> _Problem to work on_:
Write out exactly the lines of the entries below, from the first through the line containing "##Objective - To", and nothing beyond them.

> _Given information_:
※ ※ ※

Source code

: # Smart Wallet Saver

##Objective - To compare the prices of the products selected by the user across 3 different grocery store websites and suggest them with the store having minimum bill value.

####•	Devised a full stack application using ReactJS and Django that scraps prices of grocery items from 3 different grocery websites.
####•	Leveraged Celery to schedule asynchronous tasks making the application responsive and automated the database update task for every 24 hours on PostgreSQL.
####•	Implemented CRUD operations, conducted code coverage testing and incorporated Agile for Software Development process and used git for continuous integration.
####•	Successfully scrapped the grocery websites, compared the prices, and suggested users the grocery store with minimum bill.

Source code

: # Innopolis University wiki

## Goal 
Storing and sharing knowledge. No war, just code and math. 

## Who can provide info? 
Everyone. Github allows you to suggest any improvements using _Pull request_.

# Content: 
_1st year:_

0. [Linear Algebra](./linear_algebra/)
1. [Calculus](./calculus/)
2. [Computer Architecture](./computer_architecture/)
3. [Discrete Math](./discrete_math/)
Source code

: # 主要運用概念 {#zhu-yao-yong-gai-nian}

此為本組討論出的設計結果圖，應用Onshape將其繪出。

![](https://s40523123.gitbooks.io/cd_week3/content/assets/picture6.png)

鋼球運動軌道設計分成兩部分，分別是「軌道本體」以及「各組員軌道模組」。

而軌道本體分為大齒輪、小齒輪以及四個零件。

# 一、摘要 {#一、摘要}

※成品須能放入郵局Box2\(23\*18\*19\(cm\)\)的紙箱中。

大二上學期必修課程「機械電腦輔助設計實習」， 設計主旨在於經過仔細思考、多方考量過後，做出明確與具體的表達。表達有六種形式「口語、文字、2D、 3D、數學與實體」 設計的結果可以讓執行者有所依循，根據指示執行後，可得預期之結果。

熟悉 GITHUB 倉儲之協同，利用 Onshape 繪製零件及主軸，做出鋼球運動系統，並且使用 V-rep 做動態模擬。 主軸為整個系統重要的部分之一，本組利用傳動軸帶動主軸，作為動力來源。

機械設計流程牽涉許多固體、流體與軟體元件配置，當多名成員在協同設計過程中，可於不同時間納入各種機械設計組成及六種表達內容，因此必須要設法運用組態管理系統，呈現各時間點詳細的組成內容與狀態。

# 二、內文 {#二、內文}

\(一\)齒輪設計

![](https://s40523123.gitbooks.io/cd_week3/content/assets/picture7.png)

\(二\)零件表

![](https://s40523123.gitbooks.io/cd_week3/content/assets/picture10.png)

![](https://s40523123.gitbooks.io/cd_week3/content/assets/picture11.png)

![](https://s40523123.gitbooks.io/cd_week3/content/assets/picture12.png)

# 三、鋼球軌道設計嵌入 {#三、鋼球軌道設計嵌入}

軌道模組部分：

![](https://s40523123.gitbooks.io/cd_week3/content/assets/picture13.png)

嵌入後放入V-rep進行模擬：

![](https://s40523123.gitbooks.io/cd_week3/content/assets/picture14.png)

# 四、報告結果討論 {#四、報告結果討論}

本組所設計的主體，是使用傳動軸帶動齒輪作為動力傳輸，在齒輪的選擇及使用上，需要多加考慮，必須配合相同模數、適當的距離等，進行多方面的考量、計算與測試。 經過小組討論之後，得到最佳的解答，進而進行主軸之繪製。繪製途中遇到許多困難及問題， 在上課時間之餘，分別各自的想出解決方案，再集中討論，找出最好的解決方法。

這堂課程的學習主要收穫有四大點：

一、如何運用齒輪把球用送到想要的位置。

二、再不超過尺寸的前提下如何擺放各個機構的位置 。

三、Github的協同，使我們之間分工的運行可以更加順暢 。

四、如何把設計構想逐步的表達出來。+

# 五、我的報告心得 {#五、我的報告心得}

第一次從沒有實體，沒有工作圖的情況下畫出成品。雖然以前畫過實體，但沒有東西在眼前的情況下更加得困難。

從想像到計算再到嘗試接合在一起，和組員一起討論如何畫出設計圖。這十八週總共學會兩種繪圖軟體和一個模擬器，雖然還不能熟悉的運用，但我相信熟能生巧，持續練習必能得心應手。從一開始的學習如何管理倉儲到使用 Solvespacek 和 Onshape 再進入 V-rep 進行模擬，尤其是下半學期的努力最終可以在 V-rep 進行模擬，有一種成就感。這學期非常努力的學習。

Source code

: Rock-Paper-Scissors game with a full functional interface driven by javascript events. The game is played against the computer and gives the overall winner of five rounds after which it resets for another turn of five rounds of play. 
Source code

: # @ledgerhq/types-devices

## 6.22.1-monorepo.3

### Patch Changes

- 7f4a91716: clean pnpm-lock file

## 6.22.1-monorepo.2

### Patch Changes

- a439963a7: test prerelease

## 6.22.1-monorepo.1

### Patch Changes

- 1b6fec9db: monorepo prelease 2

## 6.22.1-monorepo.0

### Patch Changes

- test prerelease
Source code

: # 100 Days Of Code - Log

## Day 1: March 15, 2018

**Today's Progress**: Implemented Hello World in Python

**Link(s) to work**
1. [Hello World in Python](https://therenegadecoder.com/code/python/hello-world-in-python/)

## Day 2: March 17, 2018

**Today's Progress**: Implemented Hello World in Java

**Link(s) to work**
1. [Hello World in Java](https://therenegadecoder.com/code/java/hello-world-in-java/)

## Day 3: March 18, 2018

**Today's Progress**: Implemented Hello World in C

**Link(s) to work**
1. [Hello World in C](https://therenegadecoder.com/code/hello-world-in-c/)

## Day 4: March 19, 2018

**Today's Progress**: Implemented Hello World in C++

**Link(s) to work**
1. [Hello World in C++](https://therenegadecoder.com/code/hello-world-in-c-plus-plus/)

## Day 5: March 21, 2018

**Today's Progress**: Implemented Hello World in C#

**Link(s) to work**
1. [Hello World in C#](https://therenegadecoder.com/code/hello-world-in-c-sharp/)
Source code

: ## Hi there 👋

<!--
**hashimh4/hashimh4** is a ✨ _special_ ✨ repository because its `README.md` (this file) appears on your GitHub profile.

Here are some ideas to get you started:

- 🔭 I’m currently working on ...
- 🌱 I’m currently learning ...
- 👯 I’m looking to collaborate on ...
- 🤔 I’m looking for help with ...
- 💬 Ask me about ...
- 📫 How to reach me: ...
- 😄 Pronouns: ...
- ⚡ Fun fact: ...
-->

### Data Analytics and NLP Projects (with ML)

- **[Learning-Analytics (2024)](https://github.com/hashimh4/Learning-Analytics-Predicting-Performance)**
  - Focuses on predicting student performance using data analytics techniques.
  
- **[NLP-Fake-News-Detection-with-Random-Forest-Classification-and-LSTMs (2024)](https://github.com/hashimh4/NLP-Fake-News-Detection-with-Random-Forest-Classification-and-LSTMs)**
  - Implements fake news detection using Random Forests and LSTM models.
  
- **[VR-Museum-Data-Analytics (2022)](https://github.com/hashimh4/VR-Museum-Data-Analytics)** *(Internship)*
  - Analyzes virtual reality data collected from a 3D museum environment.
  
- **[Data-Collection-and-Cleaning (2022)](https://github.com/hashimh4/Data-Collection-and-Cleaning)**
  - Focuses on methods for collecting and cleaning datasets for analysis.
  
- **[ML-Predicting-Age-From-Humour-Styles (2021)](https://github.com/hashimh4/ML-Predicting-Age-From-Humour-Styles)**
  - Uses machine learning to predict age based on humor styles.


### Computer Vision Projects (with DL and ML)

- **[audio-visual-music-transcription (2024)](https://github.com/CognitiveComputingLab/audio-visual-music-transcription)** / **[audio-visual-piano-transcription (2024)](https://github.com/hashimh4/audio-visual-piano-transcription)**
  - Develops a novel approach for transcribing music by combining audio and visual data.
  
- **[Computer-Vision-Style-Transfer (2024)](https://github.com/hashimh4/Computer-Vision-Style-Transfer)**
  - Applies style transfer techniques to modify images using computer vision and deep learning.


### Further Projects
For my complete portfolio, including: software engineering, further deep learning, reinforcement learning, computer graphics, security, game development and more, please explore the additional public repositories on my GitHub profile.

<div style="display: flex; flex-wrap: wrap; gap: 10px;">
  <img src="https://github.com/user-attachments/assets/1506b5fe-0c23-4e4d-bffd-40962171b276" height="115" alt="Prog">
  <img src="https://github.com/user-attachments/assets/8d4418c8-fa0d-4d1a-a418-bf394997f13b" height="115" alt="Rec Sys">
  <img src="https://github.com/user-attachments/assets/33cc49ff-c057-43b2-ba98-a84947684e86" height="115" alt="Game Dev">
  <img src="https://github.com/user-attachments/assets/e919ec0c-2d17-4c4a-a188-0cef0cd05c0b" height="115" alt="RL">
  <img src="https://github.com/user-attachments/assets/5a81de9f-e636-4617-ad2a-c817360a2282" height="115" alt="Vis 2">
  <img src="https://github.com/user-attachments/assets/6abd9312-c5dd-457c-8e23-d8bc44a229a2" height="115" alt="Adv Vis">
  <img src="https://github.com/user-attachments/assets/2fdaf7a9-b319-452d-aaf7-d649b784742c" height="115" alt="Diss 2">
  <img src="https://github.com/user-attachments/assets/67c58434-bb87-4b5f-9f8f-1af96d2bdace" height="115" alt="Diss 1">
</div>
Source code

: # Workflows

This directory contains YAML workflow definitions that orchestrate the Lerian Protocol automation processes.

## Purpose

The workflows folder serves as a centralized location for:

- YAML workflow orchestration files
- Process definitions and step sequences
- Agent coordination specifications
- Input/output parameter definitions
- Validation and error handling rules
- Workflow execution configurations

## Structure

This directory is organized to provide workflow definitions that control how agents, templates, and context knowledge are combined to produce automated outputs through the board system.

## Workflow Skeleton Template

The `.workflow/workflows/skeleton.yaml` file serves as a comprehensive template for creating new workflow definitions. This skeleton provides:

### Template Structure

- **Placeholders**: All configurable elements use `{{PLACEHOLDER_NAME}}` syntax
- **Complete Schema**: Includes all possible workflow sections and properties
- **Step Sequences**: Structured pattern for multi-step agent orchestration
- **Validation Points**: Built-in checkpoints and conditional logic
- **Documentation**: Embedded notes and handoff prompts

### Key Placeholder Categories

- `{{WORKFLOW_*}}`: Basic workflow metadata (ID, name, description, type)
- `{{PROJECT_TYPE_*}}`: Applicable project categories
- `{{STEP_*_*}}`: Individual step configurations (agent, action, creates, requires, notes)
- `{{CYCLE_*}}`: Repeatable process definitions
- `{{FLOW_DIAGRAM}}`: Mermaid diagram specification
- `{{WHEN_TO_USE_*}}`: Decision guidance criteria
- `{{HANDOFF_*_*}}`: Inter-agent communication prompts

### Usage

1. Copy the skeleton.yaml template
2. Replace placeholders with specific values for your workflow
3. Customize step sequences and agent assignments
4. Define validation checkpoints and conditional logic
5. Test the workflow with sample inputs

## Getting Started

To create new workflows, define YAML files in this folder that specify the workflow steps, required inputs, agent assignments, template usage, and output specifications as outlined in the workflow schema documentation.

※ ※ ※

> _Reply_:
Source code

: # Smart Wallet Saver

##Objective - To compare the prices of the products selected by the user across 3 different grocery store websites and suggest them with the store having minimum bill value.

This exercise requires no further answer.